The effect of dietary sugar on metabolic syndrome
Three main harmful components of a high-fat diet include excess fat, low dietary fiber, and high sugar content. Among these components, hyperglycemia has been identified as the main causative factor for diet-induced obesity and metabolic syndrome.
Mechanistically, dietary sugar promoted growth rodent feces in an ILC3-dependent manner. The overgrowth of these Gram-positive bacteria displaced the commensal gut microbiota, Leading to depletion of gut Th17 commensal cells and subsequent diet-mediated induction of obesity and metabolic syndrome in mice.
However, the results revealed that eliminating dietary sugar is not sufficient to ensure protection. Restoration of Th17 expression and function by immunotherapies is also required to protect mice from diet-induced metabolic complications.
Th17 cell-mediated protection against metabolic syndrome
The uptake of dietary fat by intestinal epithelial cells is a well-known regulator of the metabolic syndrome. The Th17-secreted cytokine IL-17 is known to maintain the integrity of the intestinal barrier by regulating epithelial cells.
Measurement of lipid content in different tissues of mice fed a high-fat diet showed that in the presence of Th17 cells, intestinal epithelial cells absorbed less dietary fat. Mechanistically, IL-17 secreted by the Th-17 cell suppressed the epithelial expression of the fatty acid transporter CD36, resulting in reduced uptake and uptake of lipids through the intestinal epithelium.
Study the importance
The study provides an interaction between nutritional components, gut microbes, and intestinal immune cells that regulate the pathophysiology of diet-induced high-fat metabolic complications, such as obesity, type 2 diabetes and metabolic syndrome.

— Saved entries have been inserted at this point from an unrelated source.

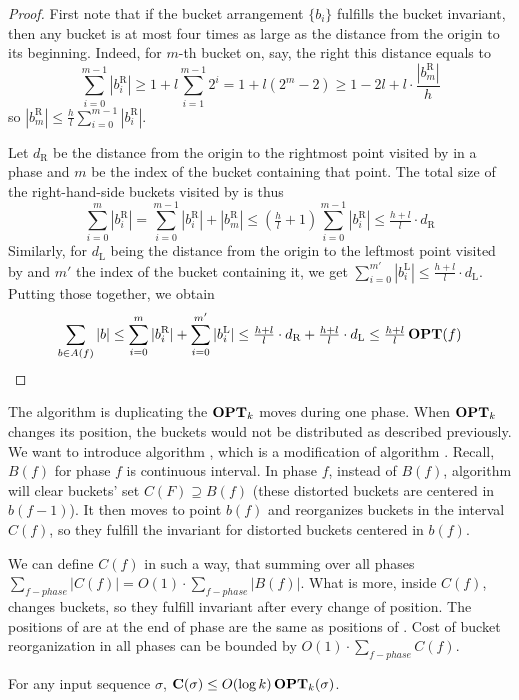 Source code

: \begin{proof}
First note that if the bucket arrangement $\{b_i\}$ fulfills the bucket
invariant, then any bucket is at most four times as large as the distance from
the origin to its beginning. Indeed, for $m$-th bucket on, say, the right this
distance equals to
\[ \sum_{i=0}^{m-1}|b_i^\text{R}| \geq 1 +  l\sum_{i=1}^{m-1}2^i = 1+l(2^m-2)
                                  \geq 1 - 2l + l\cdot\frac{|b_m^\text{R}|}h \]
so $|b_m^\text{R}|\leq\frac hl\sum_{i=0}^{m-1}|b_i^\text{R}|$.

Let $d_\text{R}$ be the distance from the origin to the rightmost point visited 
by \opt{} in a phase and $m$ be the index of the bucket containing that point. 
The total size of the right-hand-side buckets visited by \opt{} is thus
\[ \sum_{i=0}^m|b_i^\text{R}| = \sum_{i=0}^{m-1}|b_i^\text{R}|+|b_m^\text{R}|
                           \leq (\tfrac hl + 1)\sum_{i=0}^{m-1}|b_i^\text{R}|
                           \leq \tfrac{h+l}l\cdot d_\text{R} \]
Similarly, for $d_\text{L}$ being the distance from the origin to the leftmost 
point visited by \opt{} and $m'$ the index of the bucket containing it, we get 
$\sum_{i=0}^{m'}|b_i^\text{L}| \leq \tfrac{h+l}l\cdot d_\text{L}$. Putting those
together, we obtain
\[ \sum_{b\in A(f)}|b| \leq \sum_{i=0}^{m}|b_i^\text{R}|
                          + \sum_{i=0}^{m'}|b_i^\text{L}|
                       \leq \tfrac{h+l}l\cdot d_\text{R}
                          + \tfrac{h+l}l\cdot d_\text{L}
                       \leq \tfrac{h+l}l\operatorname{\mathbf{OPT}}(f) \qedhere \]
\end{proof}

The algorithm \fazowy{} is duplicating the $\operatorname{\mathbf{OPT}}_k$ moves during one phase. When
$\operatorname{\mathbf{OPT}}_k$ changes its position, the buckets would not be distributed as described
previously. We want to introduce algorithm \przesuw, which is a modification of
algorithm \fazowy. Recall, $B(f)$ for phase $f$ is continuous interval. In phase
$f$, instead of $B(f)$, algorithm \przesuw{} will clear buckets' set $C(F)
\supseteq B(f)$ (these distorted buckets are centered in $b(f-1)$). It then
moves to point $b(f)$ and reorganizes buckets in the interval $C(f)$, so they
fulfill the invariant for distorted buckets centered in $b(f)$. 

\begin{lemma}
We can define $C(f)$ in such a way, that summing over all phases $\sum_{f - 
phase} |C(f)| = O(1) \cdot \sum_{f - phase} |B(f)|$. What is more, inside 
$C(f)$, \przesuw{} changes buckets, so they fulfill invariant after 
every change of \przesuw{} position. The positions of \przesuw{} are at the end 
of phase are the same as positions of \fazowy. Cost of bucket reorganization 
in all phases can be bounded by $O(1) \cdot \sum_{f-phase} C(f)$.
\end{lemma}

\begin{theorem}
For any input sequence $\sigma$, $\operatorname{\mathbf{C}}(\sigma)\leq O(\log k)\operatorname{\mathbf{OPT}}_k(\sigma)$.
\end{theorem}
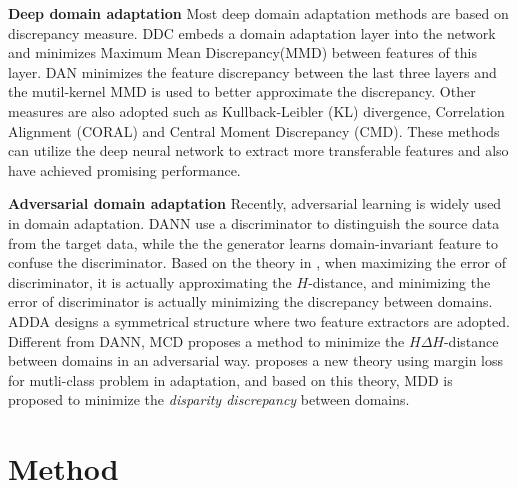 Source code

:\documentclass{ecai}
\begin{document}
\textbf{Deep domain adaptation} Most deep domain adaptation methods are based on discrepancy measure. DDC\cite{b29} embeds a domain adaptation layer into the network and minimizes Maximum Mean Discrepancy(MMD) between features of this layer. DAN\cite{b9} minimizes the feature discrepancy between the last three layers and  the mutil-kernel MMD is used to better approximate the discrepancy. Other measures are also adopted such as Kullback-Leibler (KL) divergence\cite{b26}, Correlation Alignment (CORAL)\cite{b25} and Central Moment Discrepancy (CMD)\cite{b27}. These methods can utilize the deep neural network to extract more transferable features and also have achieved promising performance.

\textbf{Adversarial domain adaptation}
Recently, adversarial learning is widely used in domain adaptation. DANN\cite{b18} use a discriminator to distinguish the source data from the target data, while the the generator learns domain-invariant feature to confuse the discriminator. Based on the theory in \cite{b3}, when maximizing the error of discriminator, it is actually approximating the $H$-distance, and minimizing the error of discriminator is actually minimizing the discrepancy between domains. ADDA\cite{b33} designs a symmetrical structure where two feature extractors are adopted. Different from DANN, MCD\cite{b24} proposes a method to minimize the $H \Delta H$-distance between domains in an adversarial way. \cite{b37} proposes a new theory using margin loss for mutli-class problem in adaptation, and based on this theory, MDD is proposed to minimize the {\emph{disparity discrepancy}} between domains.





\section{Method}
\end{document}
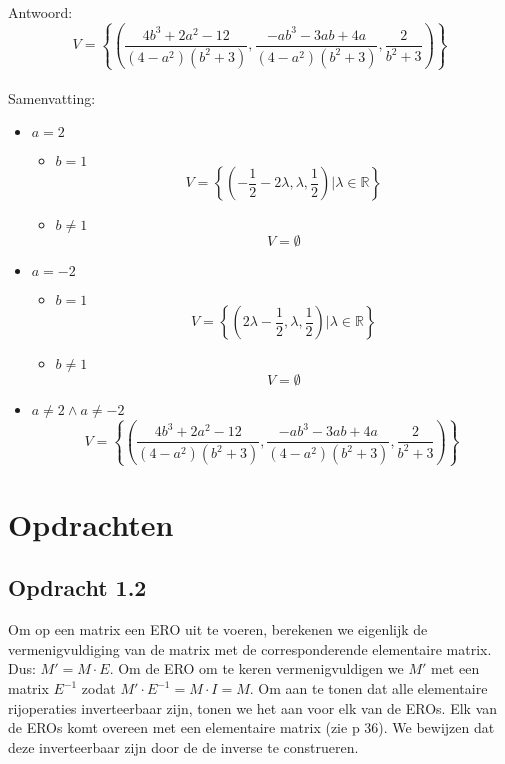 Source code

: \documentclass[lineaire_algebra_oplossingen.tex]{subfiles}
\begin{document}
Antwoord:
\[
V = \left\lbrace\left(\frac{4b^{3}+2a^{2}-12}{(4-a^{2})(b^{2}+3)},\frac{-ab^{3}-3ab+4a}{(4-a^{2})(b^{2}+3)},\frac{2}{b^{2}+3}\right)\right\rbrace
\]
\\Samenvatting:
\begin{itemize}
\item $a=2$
\begin{itemize}
\item $b=1$
\[
V = \left\lbrace \left(-\frac{1}{2}-2\lambda,\lambda,\frac{1}{2}\right)| \lambda \in \mathbb{R}\right\rbrace
\]
\item $b\neq 1$
\[
V = \emptyset
\]
\end{itemize}
\item $a=-2$
\begin{itemize}
\item $b=1$
\[
V= \left\lbrace \left(2\lambda-\frac{1}{2},\lambda,\frac{1}{2}\right)| \lambda \in \mathbb{R}\right\rbrace
\]
\item $b\neq 1$
\[
V= \emptyset
\]
\end{itemize}
\item $a\neq 2 \wedge a \neq -2$ 
\[
V = \left\lbrace\left(\frac{4b^{3}+2a^{2}-12}{(4-a^{2})(b^{2}+3)},\frac{-ab^{3}-3ab+4a}{(4-a^{2})(b^{2}+3)},\frac{2}{b^{2}+3}\right)\right\rbrace
\]
\end{itemize}

\section{Opdrachten}
\subsection{Opdracht 1.2}
\label{1.2}
Om op een matrix een ERO uit te voeren, berekenen we eigenlijk de vermenigvuldiging van de matrix met de corresponderende elementaire matrix. Dus: $M' = M \cdot E$. Om de ERO om te keren vermenigvuldigen we $M'$ met een matrix $E^{-1}$ zodat $M'\cdot E^{-1} = M \cdot I = M$.
Om aan te tonen dat alle elementaire rijoperaties inverteerbaar zijn, tonen we het aan voor elk van de EROs. Elk van de EROs komt overeen met een elementaire matrix (zie p 36). We bewijzen dat deze inverteerbaar zijn door de de inverse te construeren.
\end{document}
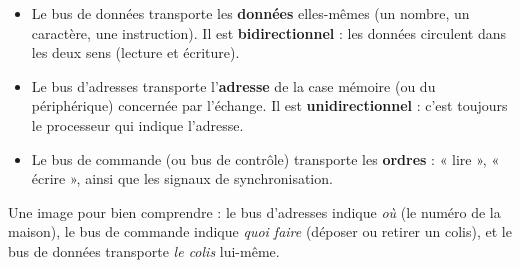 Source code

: \documentclass[11pt]{article}
\newcommand{\cle}[1]{{\popxbold\color{popdark}#1}}
\begin{document}
\begin{propriete}
\begin{itemize}
  \item Le \cle{bus de données} transporte les \textbf{données} elles-mêmes (un nombre, un caractère, une instruction). Il est \textbf{bidirectionnel} : les données circulent dans les deux sens (lecture et écriture).
  \item Le \cle{bus d'adresses} transporte l'\textbf{adresse} de la case mémoire (ou du périphérique) concernée par l'échange. Il est \textbf{unidirectionnel} : c'est toujours le processeur qui indique l'adresse.
  \item Le \cle{bus de commande} (ou bus de contrôle) transporte les \textbf{ordres} : « lire », « écrire », ainsi que les signaux de synchronisation.
\end{itemize}
\end{propriete}

Une image pour bien comprendre : le bus d'adresses indique \emph{où} (le numéro de la maison), le bus de commande indique \emph{quoi faire} (déposer ou retirer un colis), et le bus de données transporte \emph{le colis} lui-même.
\end{document}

The study identifies dietary sugar as the main harmful component of a high-fat diet to increase the risk of metabolic disorders. Based on the findings, dietary modifications are required, along with immunological interventions, to ensure complete protection against diet-induced metabolic disorders.
As the scientists mentioned, the study focuses only on the early stages of metabolic changes caused by a high-fat diet. Since diet-induced intestinal inflammation does not occur at early time points, future studies are required to decipher the long-term effects and protective mechanisms of Th17 cells in systemic diseases.